Modesty Blaise: Ripper Jax
Modesty Blaise - Ripper Jax review
  • UK publisher / ISBN: Titan Books - 978-1-78329-858-7
  • Volume No.: 27
  • Release date: 2016
  • Format: Black and white
  • UPC: 9781783298587
  • Contains adult content?: no
  • Does this pass the Bechdel test?: yes
  • Positive minority portrayal?: no

This 27th collection of Modesty Blaise reprints departs from tradition by reprinting four strips rather than three. Perhaps that’s why prices of used copies are ridiculously high compared with The Killing Distance which precedes it, and The Murder Frame, which follows. As always, though, continuity isn’t greatly important to Peter O’Donnell, who ensures new readers can understand any new story from the opening panels.

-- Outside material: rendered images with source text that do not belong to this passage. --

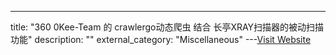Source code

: ---
title: "360 0Kee-Team 的 crawlergo动态爬虫 结合 长亭XRAY扫描器的被动扫描功能"
description: ""
external_category: "Miscellaneous"
---[Visit Website](https://github.com/timwhitez/crawlergo_x_XRAY)

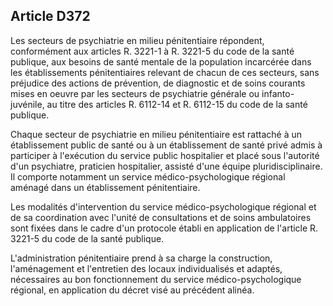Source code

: Article D372
----
Les secteurs de psychiatrie en milieu pénitentiaire répondent, conformément aux
articles R. 3221-1 à R. 3221-5 du code de la santé publique, aux besoins de
santé mentale de la population incarcérée dans les établissements pénitentiaires
relevant de chacun de ces secteurs, sans préjudice des actions de prévention, de
diagnostic et de soins courants mises en oeuvre par les secteurs de psychiatrie
générale ou infanto-juvénile, au titre des articles R. 6112-14 et R. 6112-15 du
code de la santé publique.

Chaque secteur de psychiatrie en milieu pénitentiaire est rattaché à un
établissement public de santé ou à un établissement de santé privé admis à
participer à l'exécution du service public hospitalier et placé sous l'autorité
d'un psychiatre, praticien hospitalier, assisté d'une équipe pluridisciplinaire.
Il comporte notamment un service médico-psychologique régional aménagé dans un
établissement pénitentiaire.

Les modalités d'intervention du service médico-psychologique régional et de sa
coordination avec l'unité de consultations et de soins ambulatoires sont fixées
dans le cadre d'un protocole établi en application de l'article R. 3221-5 du
code de la santé publique.

L'administration pénitentiaire prend à sa charge la construction, l'aménagement
et l'entretien des locaux individualisés et adaptés, nécessaires au bon
fonctionnement du service médico-psychologique régional, en application du
décret visé au précédent alinéa.
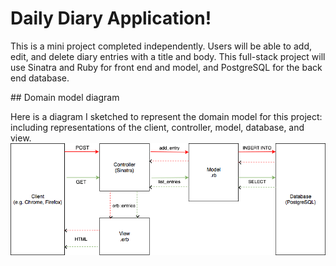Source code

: # Daily Diary Application!

This is a mini project completed independently. Users will be able to add, edit, and delete diary entries with a title and body. This full-stack project will use Sinatra and Ruby for front end and model, and PostgreSQL for the back end database.

## Domain model diagram

Here is a diagram I sketched to represent the domain model for this project: including representations of the client, controller, model, database, and view.
![image](./diagram.png)
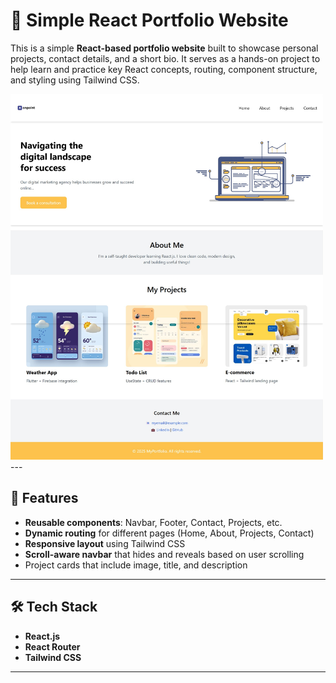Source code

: # 💼 Simple React Portfolio Website

This is a simple **React-based portfolio website** built to showcase personal projects, contact details, and a short bio. It serves as a hands-on project to help learn and practice key React concepts, routing, component structure, and styling using Tailwind CSS.

<img src="./assets/sample.jpeg" alt="Home Screenshot" width="500"/>
---

## 🚀 Features

- **Reusable components**: Navbar, Footer, Contact, Projects, etc.
- **Dynamic routing** for different pages (Home, About, Projects, Contact)
- **Responsive layout** using Tailwind CSS
- **Scroll-aware navbar** that hides and reveals based on user scrolling
- Project cards that include image, title, and description

---

## 🛠 Tech Stack

- **React.js**
- **React Router**
- **Tailwind CSS**

---

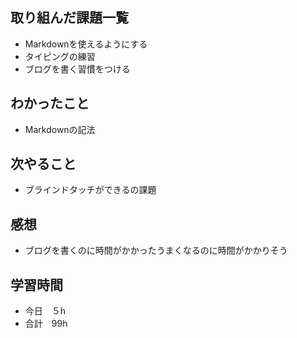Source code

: ## 取り組んだ課題一覧
- Markdownを使えるようにする
- タイピングの練習
- ブログを書く習慣をつける
## わかったこと
- Markdownの記法
## 次やること
- ブラインドタッチができるの課題
## 感想
-  ブログを書くのに時間がかかったうまくなるのに時間がかかりそう
## 学習時間
- 今日　５h
- 合計　99h
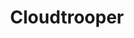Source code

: ---
#####
# Required
#####
description: "My name is Jose Moreno, I am a Microsoft engineer passionate about increasing efficiencies in the DC. Today I focus in public cloud and Azure in particular, which I find fascinating, and frankly, I believe to be the future of IT.
In my private time I can’t help being a Star Wars fanboy..." # This is a short summary of the page, which is used for SEO (Search Engine Optimisation purposes) It does not appear to the users, but is used as part of the site's metadata, which is used by search engines. Therefore, it's strongly recommended to set this to something meaningful, as it will have a positive impact on discoverability of your content in public searches.populated the page's description metadata.
image: "./images/cloudtrooper.jpg" # Location of the banner used for the community listing
publishDate: ""                                   # Date that the page should be published
title: "Cloudtrooper"                         # Title of the page
communityTypes: ["Blog"]                          # For example, blog, podcast, etc.
communityUrl: "https://blog.cloudtrooper.net/"    # The main url for the community resource
topics: []                                        # Topics

#####
# Social - Optional
#####
# facebook: ""
# github: "chrisreddington" # The GitHub alias that you wish to link to, e.g. chrisreddington
# linkedin: "chrisreddington" # The LinkedIn alias that you wish to link to, e.g. chrisreddington
twitter: "erjosito" # The Twitter handle you wish to link to, e.g. CloudWithChris
# twitch: "erjosito" # The Twitch account you wish to link to, e.g. CloudWithChris
# website: "https://www.cloudwithchris.com" # The website you wish to link to, e.g. www.cloudwithchris.com
# youtube: "https://www.youtube.com/c/CloudWithChris" # The channel you wish to link to, e.g. https://www.youtube.com/c/CloudWithChris
---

Take the title strip. We don’t see Modesty herself for a few pages, but in the meantime learn that gangster Ripper Jax wants to learn where the proceeds of a bank robbery are hidden. He’s stymied by the perpetrator being in jail and strong enough to resist any thugs recruited there. However, a seventeen year old girl claims that with some of his hair she can provide the information. There is a reference to a story from The Grim Joker, but it’s neatly recapped while also reinforcing the principle of finding people or objects remotely. The mystery of a vague set of clues and a kidnapping have O’Donnell’s usual clever twists, as several plans are foiled by the unexpected. Those are the highspots as there’s a feeling of deja-vu about the circumstances, the cast stitched together from variations of people used before, and Ripper Jax himself too contrived in name and threat.

O’Donnell’s awareness of variety being a necessity has him set ‘The Maori Contract’ in New Zealand and open with Willie Garvin helping to carve a traditional wooded boat. The wonder of the art is that Enric Badia Romero just seems to take every location and background needed and produces authenticity, this in an era long before the online image search. That’s in addition to the vehicles and architecture of the time and so many dynamically posed action sequences.

‘Honeygun’ opens with seven pages of Modesty and Willie’s days running a criminal network, explaining how this puts Modesty in the debt of a Korean hitwoman. O’Donnell’s so good at devising other items as distractions that by the time Honeygun re-enters the story we’ve all-but forgotten her, but her presence sets up a deadly situation for Modesty and one that pits her against friends. That’s clever enough, but O’Donnell escalates the situation from there into what’s the tensest of the four stories. The ending’s interesting, if perhaps not what might be expected, different but without the cathartic pay-off.

Starting with a darts game in Willie’s London pub, ‘Durango’ rapidly moves the action to the jungles of Guatamala where guerilla leader Durango is prepared to take any advantage that furthers his cause, like two hostages that fall into his lap. What he doesn’t know is that one of them is Modesty’s close friend. However, there are things Modesty doesn’t know. Like the title strip, while the tension is maintained, too much is too easy, O’Donnell reworking old themes.

For all the variety of the actual stories, three of four feature Modesty having to rescue a hostage, and while the circumstances are very different, it’s unusual for O’Donnell to re-use a theme so rapidly. Beyond that, everything is professional. O’Donnell knits his plots together tightly and Romero’s art is impeccable, so anyone picking Ripper Jax up as their first Modesty Blaise collection ought to be impressed, but regular readers might notice too much reworks old glories. The Murder Frame follows.